There’s fun to be had in every direction you look, from the vantage point of the New River Gorge Preserve resort community.

Fifty miles northwest via I-64/77 is the capitol city of Charleston where you can follow the exploits of the Appalachian Power, a minor league baseball team at home in a bright, spiffy new stadium. If you didn’t catch the latest Broadway hit in New York, you can probably see the touring production on the big stage of the shiny new Clay Center for the Arts and Sciences. The Clay Center is also home to the West Virginia Symphony.

The lovely West Virginia State Theater, in the State Capitol Complex, is home base for West Virginia Public Radio’s Mountain Stage, as well as a performance venue for the statewide communities of dance, theatre, and music. The annual Vandalia Gathering, a celebration of the state’s multiple folk and ethnic heritages, occurs on the capitol grounds every Memorial Day Weekend.

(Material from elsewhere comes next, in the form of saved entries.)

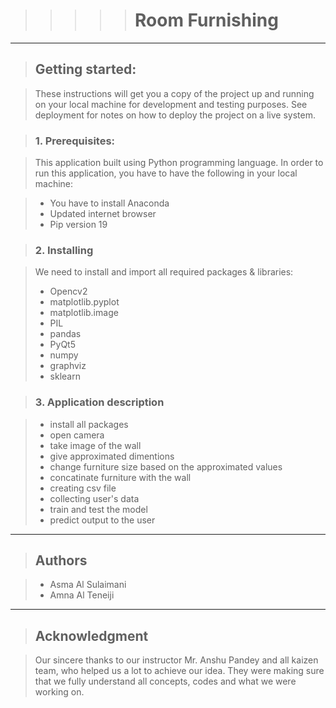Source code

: 
>>>>> #  Room Furnishing

---

> ## **Getting started:**

>These instructions will get you a copy of the project up and running on your local machine for development and testing purposes. See deployment for notes on how to deploy the project on a live system.

> ### 1.   **Prerequisites:**

>This application built using Python programming language. In order to run this application, you have to have the following in your local machine:
	

>*   You have to install Anaconda
>*   Updated internet browser
>*   Pip version 19


> ### 2.   **Installing**

>	We need to install and import all required packages & libraries:
>* Opencv2
>*	matplotlib.pyplot
>*	matplotlib.image
>* PIL
>*	pandas
>*	PyQt5
>*	numpy 
>*	graphviz
>* sklearn

> ### 3.   **Application description**

>*   install all packages
>*   open camera
>*   take image of the wall
>*   give approximated dimentions
>*   change furniture size based on the approximated values
>*   concatinate furniture with the wall
>*   creating csv file
>*   collecting user's data
>*   train and test the model
>*   predict output to the user

---
> ## **Authors**

>*   Asma Al Sulaimani
>*   Amna Al Teneiji

 ---
> ## **Acknowledgment**

>Our sincere thanks to our instructor Mr. Anshu Pandey and all kaizen team, who helped us a lot to achieve our idea. They were making sure that we fully understand all concepts, codes and what we were working on.

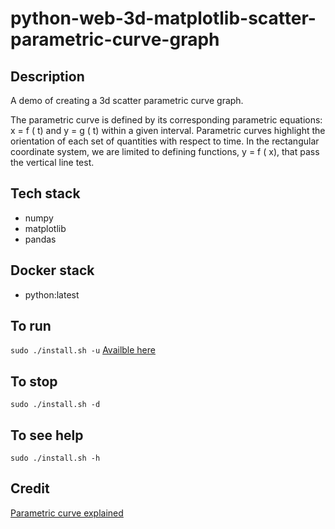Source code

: # python-web-3d-matplotlib-scatter-parametric-curve-graph

## Description
A demo of creating a 3d scatter parametric curve graph.

The parametric curve is defined by its corresponding parametric equations: x = f ( t) and y = g ( t) within a given interval. Parametric curves highlight the orientation of each set of quantities with respect to time. In the rectangular coordinate system, we are limited to defining functions, y = f ( x), that pass the vertical line test.

## Tech stack
- numpy
- matplotlib
- pandas

## Docker stack
- python:latest

## To run
`sudo ./install.sh -u`
[Availble here](http://localhost)

## To stop
`sudo ./install.sh -d`

## To see help
`sudo ./install.sh -h`

## Credit
[Parametric curve explained](https://www.storyofmathematics.com/parametric-curves/)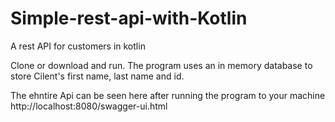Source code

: # Simple-rest-api-with-Kotlin
A rest API for customers in kotlin

Clone or download and run.
The program uses an in memory database to store Cilent's first name, last name and id.

The ehntire Api can be seen here after running the program to your machine 
http://localhost:8080/swagger-ui.html
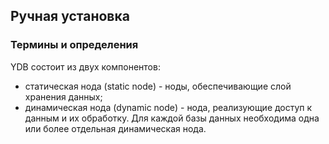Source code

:## Ручная установка

### Термины и определения
YDB состоит из двух компонентов:
 * статическая нода (static node) - ноды, обеспечивающие слой хранения данных;
 * динамическая нода (dynamic node) - нода, реализующие доступ к данным и их обработку. Для каждой базы данных необходима одна или более отдельная динамическая нода.
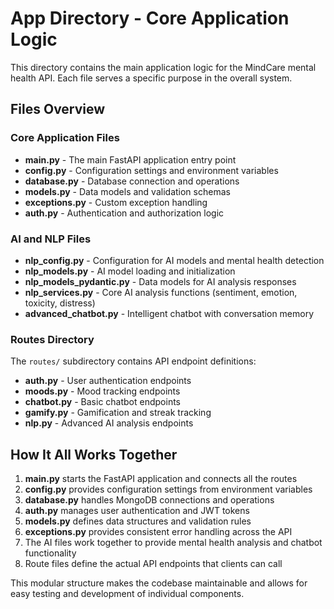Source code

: # App Directory - Core Application Logic

This directory contains the main application logic for the MindCare mental health API. Each file serves a specific purpose in the overall system.

## Files Overview

### Core Application Files
- **main.py** - The main FastAPI application entry point
- **config.py** - Configuration settings and environment variables
- **database.py** - Database connection and operations
- **models.py** - Data models and validation schemas
- **exceptions.py** - Custom exception handling
- **auth.py** - Authentication and authorization logic

### AI and NLP Files
- **nlp_config.py** - Configuration for AI models and mental health detection
- **nlp_models.py** - AI model loading and initialization
- **nlp_models_pydantic.py** - Data models for AI analysis responses
- **nlp_services.py** - Core AI analysis functions (sentiment, emotion, toxicity, distress)
- **advanced_chatbot.py** - Intelligent chatbot with conversation memory

### Routes Directory
The `routes/` subdirectory contains API endpoint definitions:
- **auth.py** - User authentication endpoints
- **moods.py** - Mood tracking endpoints
- **chatbot.py** - Basic chatbot endpoints
- **gamify.py** - Gamification and streak tracking
- **nlp.py** - Advanced AI analysis endpoints

## How It All Works Together

1. **main.py** starts the FastAPI application and connects all the routes
2. **config.py** provides configuration settings from environment variables
3. **database.py** handles MongoDB connections and operations
4. **auth.py** manages user authentication and JWT tokens
5. **models.py** defines data structures and validation rules
6. **exceptions.py** provides consistent error handling across the API
7. The AI files work together to provide mental health analysis and chatbot functionality
8. Route files define the actual API endpoints that clients can call

This modular structure makes the codebase maintainable and allows for easy testing and development of individual components.
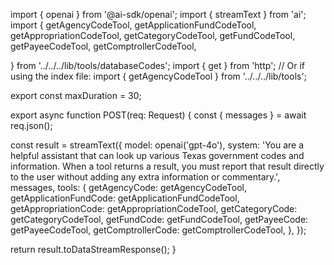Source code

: import { openai } from '@ai-sdk/openai';
import { streamText } from 'ai';
import {
    getAgencyCodeTool,
    getApplicationFundCodeTool,
    getAppropriationCodeTool,
    getCategoryCodeTool,
    getFundCodeTool,
    getPayeeCodeTool,
    getComptrollerCodeTool,

  } from '../../../lib/tools/databaseCodes';
import { get } from 'http';
  // Or if using the index file: import { getAgencyCodeTool } from '../../../lib/tools';

export const maxDuration = 30;

export async function POST(req: Request) {
  const { messages } = await req.json();

  const result = streamText({
    model: openai('gpt-4o'),
    system:
      'You are a helpful assistant that can look up various Texas government codes and information. When a tool returns a result, you must report that result directly to the user without adding any extra information or commentary.',
    messages,
    tools: {
      getAgencyCode: getAgencyCodeTool,
      getApplicationFundCode: getApplicationFundCodeTool,
      getAppropriationCode: getAppropriationCodeTool,
      getCategoryCode: getCategoryCodeTool,
      getFundCode: getFundCodeTool,
      getPayeeCode: getPayeeCodeTool,
      getComptrollerCode: getComptrollerCodeTool,
    },
  });

  return result.toDataStreamResponse();
}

The whole city goes about the Work of Art when it hosts FestivALL, a multi-day presentation of theatre, music, and dance on the last weekend of June. Charlestonians indulge their love of theatre, supporting the Kanawha Players, oldest continually running community theatre in the United States, the Charleston Stage Company, and the Charleston Light Opera Guild where actress Jennifer Garner got her start in the entertainment business. Theatre innovators express themselves through such grassroots theatrical companies as the No Pants Improv Players. The ornate 1911 Capitol Plaza Theatre is the scene of the semi-annual West Virginia International Film Festival and numerous community music and theatre events. Such organizations as The Charleston Ballet, Community Music Association, Appalachian Youth Choir, and Youth Symphony keep weekly calendars lively. The Friends of Old Time Music and Dance and Charleston Jazz Series make sure you have a variety of music and friends to enjoy it with.

Fifty miles to the southeast is the charming town of Lewisburg, home of one of Carnegie’s Halls where a year round calendar of interesting music and theater is at your disposal. Great little restaurants, galleries and The Greenbrier Valley Theatre, a professional company, entertain the growing arts community there, and attract a clientele that feels as at home in the world’s big cities as they do when they’re relaxing in pastoral Greenbrier County. The staid old Greenbrier Resort is next door in White Sulphur Springs, with its world class cuisine, golf courses, equestrian center and sporting clubs.

To the south, ATV riders from all over the country are flocking to the Hatfield and McCoy Trails, one of the world’s largest trail systems for off-highway motorized recreational vehicles. To the northeast, the Monongahela National Forest is home to headwaters of five major river systems and hundreds of miles of smaller streams. They support a coldwater fishery that includes native and stocked trout, and streams that, during spring highwater season, make us Almost Heaven for whitewater kayakers. Ask anyone who knows about Shaver’s Fork, the Cranberry Wilderness, the Greenbrier River below Durbin, and Dry Fork.